Not only is today Eamonn's birthday, but it is also the fifth anniversary of my becoming a mother. Both momentous (and simultaneous) occasions in our household; the earth shifted and everything changed.
I often think about what a curious hazing early parenthood is--no sleep, a wailing baby, lots of blood and other bodily fluids, a complete lack of control. Also intense love, a desire to protect, possessiveness, joy, relief. All of these mighty emotions combined with the physical demands of healing and exhaustion rewire you completely. I wonder how different my brain chemistry is now compared to 2003--what neural pathways were connected to make sure I always think of the children first, hear a faint cry in the night, keep track of many disparate yet essential elements.
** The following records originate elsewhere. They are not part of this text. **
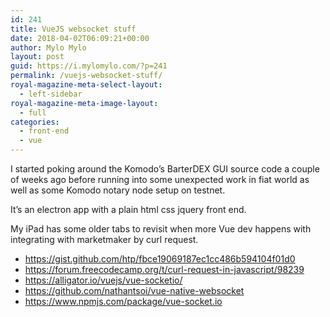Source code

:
 ```yaml
---
id: 241
title: VueJS websocket stuff
date: 2018-04-02T06:09:21+00:00
author: Mylo Mylo
layout: post
guid: https://i.mylomylo.com/?p=241
permalink: /vuejs-websocket-stuff/
royal-magazine-meta-select-layout:
  - left-sidebar
royal-magazine-meta-image-layout:
  - full
categories:
  - front-end
  - vue
---
```

I started poking around the Komodo’s BarterDEX GUI source code a couple of weeks ago before running into some unexpected work in fiat world as well as some Komodo notary node setup on testnet.

It’s an electron app with a plain html css jquery front end.

My iPad has some older tabs to revisit when more Vue dev happens with integrating with marketmaker by curl request.

  * https://gist.github.com/htp/fbce19069187ec1cc486b594104f01d0
  * https://forum.freecodecamp.org/t/curl-request-in-javascript/98239
  * https://alligator.io/vuejs/vue-socketio/
  * https://github.com/nathantsoi/vue-native-websocket
  * https://www.npmjs.com/package/vue-socket.io

&nbsp;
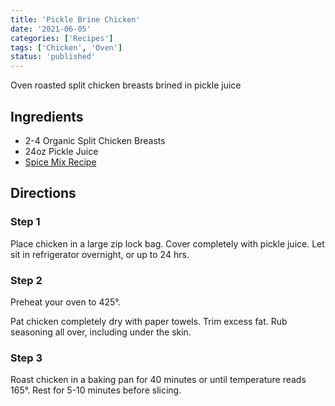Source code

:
 ```yaml
---
title: 'Pickle Brine Chicken'
date: '2021-06-05'
categories: ['Recipes']
tags: ['Chicken', 'Oven']
status: 'published'
---
```


Oven roasted split chicken breasts brined in pickle juice

<!-- excerpt end -->

## Ingredients

- 2-4 Organic Split Chicken Breasts
- 24oz Pickle Juice
- [Spice Mix Recipe](/recipes/spice-mix)

## Directions

### Step 1

Place chicken in a large zip lock bag. Cover completely with pickle juice. Let sit in refrigerator overnight, or up to 24 hrs.

### Step 2

Preheat your oven to 425°.

Pat chicken completely dry with paper towels. Trim excess fat. Rub seasoning all over, including under the skin.

### Step 3

Roast chicken in a baking pan for 40 minutes or until temperature reads 165°. Rest for 5-10 minutes before slicing.
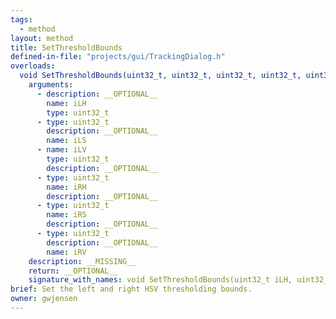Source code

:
 ```yaml
---
tags:
  - method
layout: method
title: SetThresholdBounds
defined-in-file: "projects/gui/TrackingDialog.h"
overloads:
  void SetThresholdBounds(uint32_t, uint32_t, uint32_t, uint32_t, uint32_t, uint32_t):
    arguments:
      - description: __OPTIONAL__
        name: iLH
        type: uint32_t
      - type: uint32_t
        description: __OPTIONAL__
        name: iLS
      - name: iLV
        type: uint32_t
        description: __OPTIONAL__
      - type: uint32_t
        name: iRH
        description: __OPTIONAL__
      - type: uint32_t
        name: iRS
        description: __OPTIONAL__
      - type: uint32_t
        description: __OPTIONAL__
        name: iRV
    description: __MISSING__
    return: __OPTIONAL__
    signature_with_names: void SetThresholdBounds(uint32_t iLH, uint32_t iLS, uint32_t iLV, uint32_t iRH, uint32_t iRS, uint32_t iRV)
brief: Set the left and right HSV thresholding bounds.
owner: gwjensen
---
```

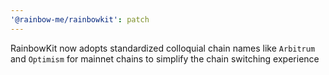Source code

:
 ```yaml
---
'@rainbow-me/rainbowkit': patch
---
```


RainbowKit now adopts standardized colloquial chain names like `Arbitrum` and `Optimism` for mainnet chains to simplify the chain switching experience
Yoga has been a touchstone through it all, especially in the early days when a Down Dog or Supta Baddha Konasana was my only connection to Life Before E. Not only did it unsnarl the painful knots that come from hunching over a helpless babe (why are they born before they can sit up?!?!?), but it helped me settle down and quiet voices that urged me to jump up and get something accomplished (impossible on 5 non-consecutive hours of sleep). Calming the Fluctuations...Pranayama, baby.
So here I am...five years out. A lot more experienced, not a whole lot smarter, but a more interesting person (I think). I live so much of my life outside of myself, these days, I think I have a much more mature perspective than I did back in the old days. After five years of trying to control the uncontrollable, you learn to let go a little bit. Chose your battles carefully. Turn the other cheek.